Arpaio To Seek Seventh Term
LAS VEGAS - OCTOBER 19: Maricopa County, Arizona Sheriff Joe Arpaio is interviewed before speaking at a Tea Party Express rally at Stoney's Rockin' Country October 19, 2010 in Las Vegas, Nevada. The tour, part of an initiative to get conservatives elected to the House and Senate, will move across country and conclude on November 1, 2010 in Concord, New Hampshire the day before the contentious mid-term elections. (Photo by Ethan Miller/Getty Images)
LAS VEGAS - OCTOBER 19: Maricopa County, Arizona Sheriff Joe Arpaio is interviewed before speaking at a Tea Party Express rally at Stoney's Rockin' Country October 19, 2010 in Las Vegas, Nevada. The tour, part of an initiative to get conservatives elected to the House and Senate, will move across country and conclude on November 1, 2010 in Concord, New Hampshire the day before the contentious mid-term elections. (Photo by Ethan Miller/Getty Images)

Jan 30 (Reuters) - Controversial Phoenix area sheriff Joe Arpaio told supporters Friday he would run for a seventh term at the helm of law enforcement efforts in Maricopa County, Arizona.

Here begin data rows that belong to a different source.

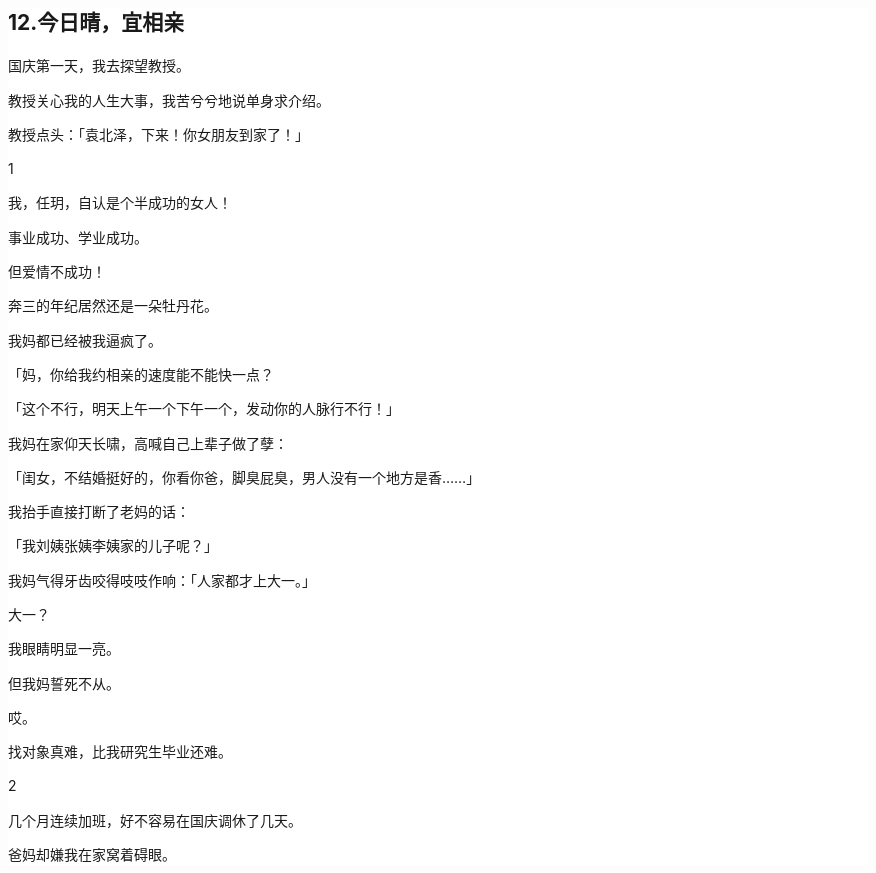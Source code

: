 ## 12.今日晴，宜相亲
国庆第一天，我去探望教授。


教授关心我的人生大事，我苦兮兮地说单身求介绍。


教授点头：「袁北泽，下来！你女朋友到家了！」


1


我，任玥，自认是个半成功的女人！


事业成功、学业成功。


但爱情不成功！


奔三的年纪居然还是一朵牡丹花。


我妈都已经被我逼疯了。


「妈，你给我约相亲的速度能不能快一点？


「这个不行，明天上午一个下午一个，发动你的人脉行不行！」


我妈在家仰天长啸，高喊自己上辈子做了孽：


「闺女，不结婚挺好的，你看你爸，脚臭屁臭，男人没有一个地方是香……」


我抬手直接打断了老妈的话：


「我刘姨张姨李姨家的儿子呢？」


我妈气得牙齿咬得吱吱作响：「人家都才上大一。」


大一？


我眼睛明显一亮。


但我妈誓死不从。


哎。


找对象真难，比我研究生毕业还难。


2


几个月连续加班，好不容易在国庆调休了几天。


爸妈却嫌我在家窝着碍眼。
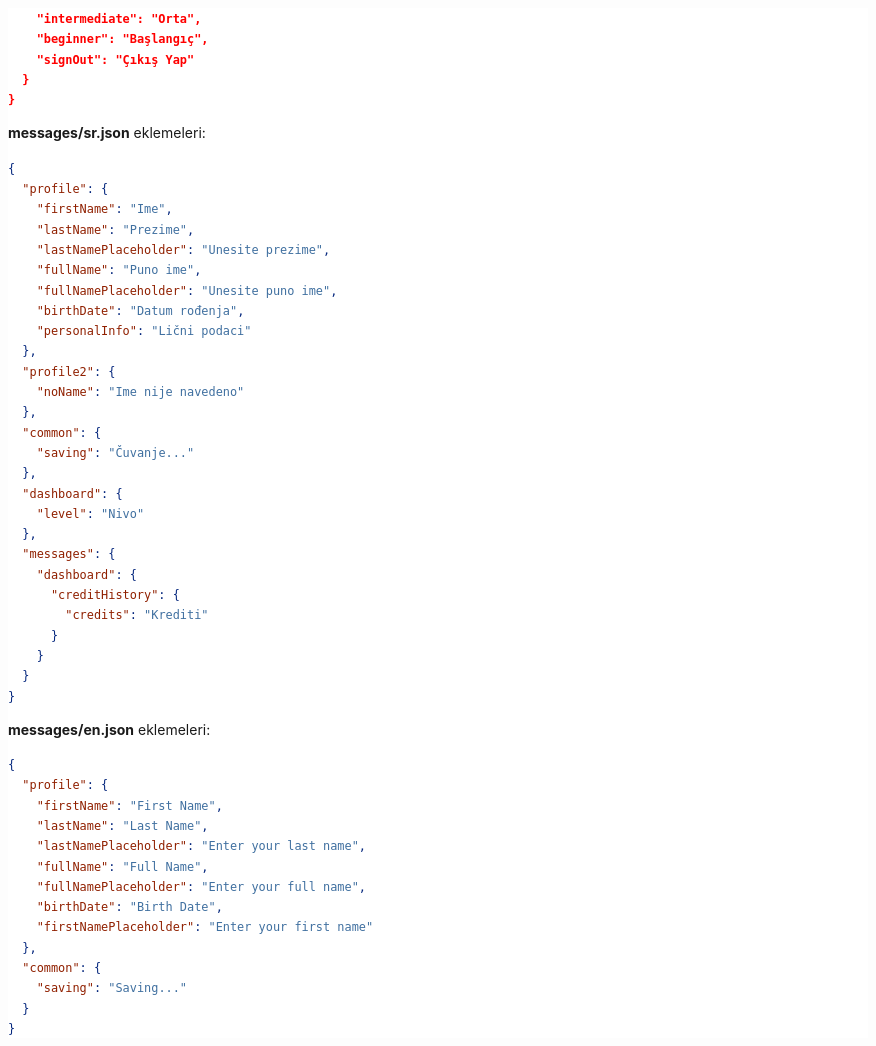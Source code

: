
 ```json
    "intermediate": "Orta",
    "beginner": "Başlangıç",
    "signOut": "Çıkış Yap"
  }
}
```

**messages/sr.json** eklemeleri:
```json
{
  "profile": {
    "firstName": "Ime",
    "lastName": "Prezime",
    "lastNamePlaceholder": "Unesite prezime",
    "fullName": "Puno ime",
    "fullNamePlaceholder": "Unesite puno ime",
    "birthDate": "Datum rođenja",
    "personalInfo": "Lični podaci"
  },
  "profile2": {
    "noName": "Ime nije navedeno"
  },
  "common": {
    "saving": "Čuvanje..."
  },
  "dashboard": {
    "level": "Nivo"
  },
  "messages": {
    "dashboard": {
      "creditHistory": {
        "credits": "Krediti"
      }
    }
  }
}
```

**messages/en.json** eklemeleri:
```json
{
  "profile": {
    "firstName": "First Name",
    "lastName": "Last Name",
    "lastNamePlaceholder": "Enter your last name",
    "fullName": "Full Name",
    "fullNamePlaceholder": "Enter your full name",
    "birthDate": "Birth Date",
    "firstNamePlaceholder": "Enter your first name"
  },
  "common": {
    "saving": "Saving..."
  }
}
```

The 82-year-old Republican, who bills himself "America's toughest sheriff," sent an email to supporters announcing that he would run again in 2016, seeking donations in a race he said would pit him against "celebrity lefties" who are trying to defeat him.

"Going up against Barack Obama's political machine, Hollywood leftists and their millions as well as a hostile local and national media is extremely expensive, which is why I need your financial support," Arpaio said in the email.

Arpaio, who was first elected in 1992, is known for his tough stance on immigration, as well as conditions that opponents have said are too harsh in the county's jails.

The sheriff was one of a number of Obama critics who said they did not believe the Democratic president had been born in the United States.

He said in 2012 that a "volunteer posse" had investigated Obama's birth certificate and determined it to be fraudulent. The so-called "birther" movement had been widely discredited by that time.